Aww, well wasn’t he just so cute.
She didn’t mean to laugh at him, and he didn’t appreciate it.
“You’re making fun of me.” He frowned.
“No, of course not.” Yes, she was. “I had a great time today. I really needed that.”
“Say the word and we can do this again,” and he leaned in, giving her a soft peck on the cheek.
“What are we five?” She laughed.
“Anything more than that and I’d probably drag you back to my place.”
She stared him, shocked by his honesty, and wanted to test the truth behind his words when the door behind her was thrown open.
“To school and back,” her father snapped. “Those were your only destinations yet you are hours late to return home.”
She wanted to dig a hole and crawl into it. This was far from how she wanted to end her night. The embarrassment washed over, masking the heat she was started to feel from her proximity to Kaleb. Suddenly, going home with him seemed like a grand idea.
“And who the hell is this?”
“Hey,” he saluted her father, “Kaleb Sabre, returning your daughter home safely.”
Her father straightened himself out, almost making himself appear larger. He raked a hard glance over Kaleb. “Inside.” He told Marissa.
“Just buy a leash for me already.” She groaned and threw her hands up in defeat.

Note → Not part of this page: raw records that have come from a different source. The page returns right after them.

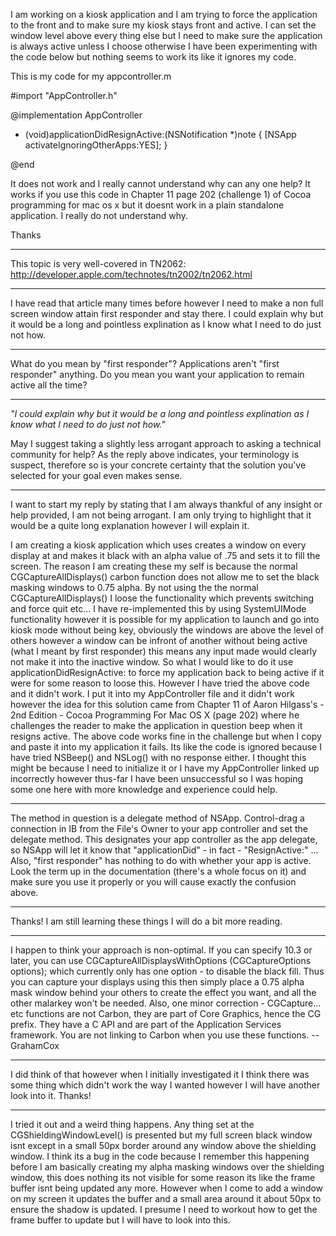 

I am working on a kiosk application and I am trying to force the application to the front and to make sure my kiosk stays front and active. I can set the window level above every thing else but I need to make sure the application is always active unless I choose otherwise I have been experimenting with the code below but nothing seems to work its like it ignores my code.

This is my code for my appcontroller.m 

#import "AppController.h"

@implementation AppController

- (void)applicationDidResignActive:(NSNotification *)note
{
	[NSApp activateIgnoringOtherApps:YES];
}

@end

It does not work and I really cannot understand why can any one help? It works if you use this code in Chapter 11 page 202 (challenge 1) of Cocoa programming for mac os x but it doesnt work in a plain standalone application. I really do not understand why.

Thanks

----

This topic is very well-covered in TN2062: http://developer.apple.com/technotes/tn2002/tn2062.html

----

I have read that article many times before however I need to make a non full screen window attain first responder and stay there. I could explain why but it would be a long and pointless explination as I know what I need to do just not how.

----

What do you mean by "first responder"?  Applications aren't "first responder" anything.  Do you mean you want your application to remain active all the time?

----

*"I could explain why but it would be a long and pointless explination as I know what I need to do just not how."*

May I suggest taking a slightly less arrogant approach to asking a technical community for help? As the reply above indicates, your terminology is suspect, therefore so is your concrete certainty that the solution you've selected for your goal even makes sense.

----

I want to start my reply by stating that I am always thankful of any insight or help provided, I am not being arrogant. I am only trying to highlight that it would be a quite long explanation however I will explain it.

I am creating a kiosk application which uses creates a window on every display at and makes it black with an alpha value of .75 and sets it to fill the screen. The reason I am creating these my self is because the normal CGCaptureAllDisplays() carbon function does not allow me to set the black masking windows to 0.75 alpha. By not using the the normal CGCaptureAllDisplays() I loose the functionality which prevents switching and force quit etc... I have re-implemented this by using SystemUIMode functionality however it is possible for my application to launch and go into kiosk mode without being key, obviously the windows are above the level of others however a window can be infront of another without being active (what I meant by first responder) this means any input made would clearly not make it into the inactive window. So what I would like to do it use applicationDidResignActive: to force my application back to being active if it were for some reason to loose this. However I have tried the above code and it didn't work. I put it into my AppController file and it didn't work however the idea for this solution came from Chapter 11 of Aaron Hilgass's - 2nd Edition - Cocoa Programming For Mac OS X (page 202) where he challenges the reader to make the application in question beep when it resigns active. The above code works fine in the challenge but when I copy and paste it into my application it fails. Its like the code is ignored because I have tried NSBeep() and NSLog() with no response either. I thought this might be because I need to initialize it or I have my AppController linked up incorrectly however thus-far I have been unsuccessful so I was hoping some one here with more knowledge and experience could help.

----

The method in question is a delegate method of NSApp. Control-drag a connection in IB from the File's Owner to your app controller and set the delegate method. This designates your app controller as the app delegate, so NSApp will let it know that "applicationDid" - in fact - "ResignActive:" ... Also, "first responder" has nothing to do with whether your app is active. Look the term up in the documentation (there's a whole focus on it) and make sure you use it properly or you will cause exactly the confusion above. 

----

Thanks! I am still learning these things I will do a bit more reading.

----

I happen to think your approach is non-optimal. If you can specify 10.3 or later, you can use     CGCaptureAllDisplaysWithOptions (CGCaptureOptions options); which currently only has one option - to disable the black fill. Thus you can capture your displays using this then simply place a 0.75 alpha mask window behind your others to create the effect you want, and all the other malarkey won't be needed. Also, one minor correction - CGCapture... etc functions are not Carbon, they are part of Core Graphics, hence the CG prefix. They have a C API and are part of the Application Services framework. You are not linking to Carbon when you use these functions. --GrahamCox

----

I did think of that however when I initially investigated it I think there was some thing which didn't work the way I wanted however I will have another look into it. Thanks!

----

I tried it out and a weird thing happens. Any thing set at the CGShieldingWindowLevel() is presented but my full screen black window isnt except in a small 50px border around any window above the shielding window. I think its a bug in the code because I remember this happening before I am basically creating my alpha masking windows over the shielding window, this does nothing its not visible for some reason its like the frame buffer isnt being updated any more. However when I come to add a window on my screen it updates the buffer and a small area around it about 50px to ensure the shadow is updated. I presume I need to workout how to get the frame buffer to update but I will have to look into this.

She had seen Butch in the corner of her eye and knew that resisting her father would lead to him hauling her inside. It was best to leave the theatrics alone. “And a fancy bell while you’re at it. God forbid you can’t hear my every step.”
Butch stood in her way and she brushed past him. Her mother was gliding down the stairs in that creepy elegant way she did and she too was ignored. She was about to say something and Marissa cut her off with a curt “Not now.”
“You will do well to leave my daughter alone.” Mr. Coldwell responded, his voice dripping with malice.
Kaleb dropped his hands into his pockets, raising his brow at the clear threat.
“I won’t give you another warning.” Suddenly Butch was at the man’s side, the aura radiating off him was just as threatening.
Kaleb, however, remained unfazed.
“Yeah, I heard you.” He turned and began walking away. “I just hope you know what you’re in for.”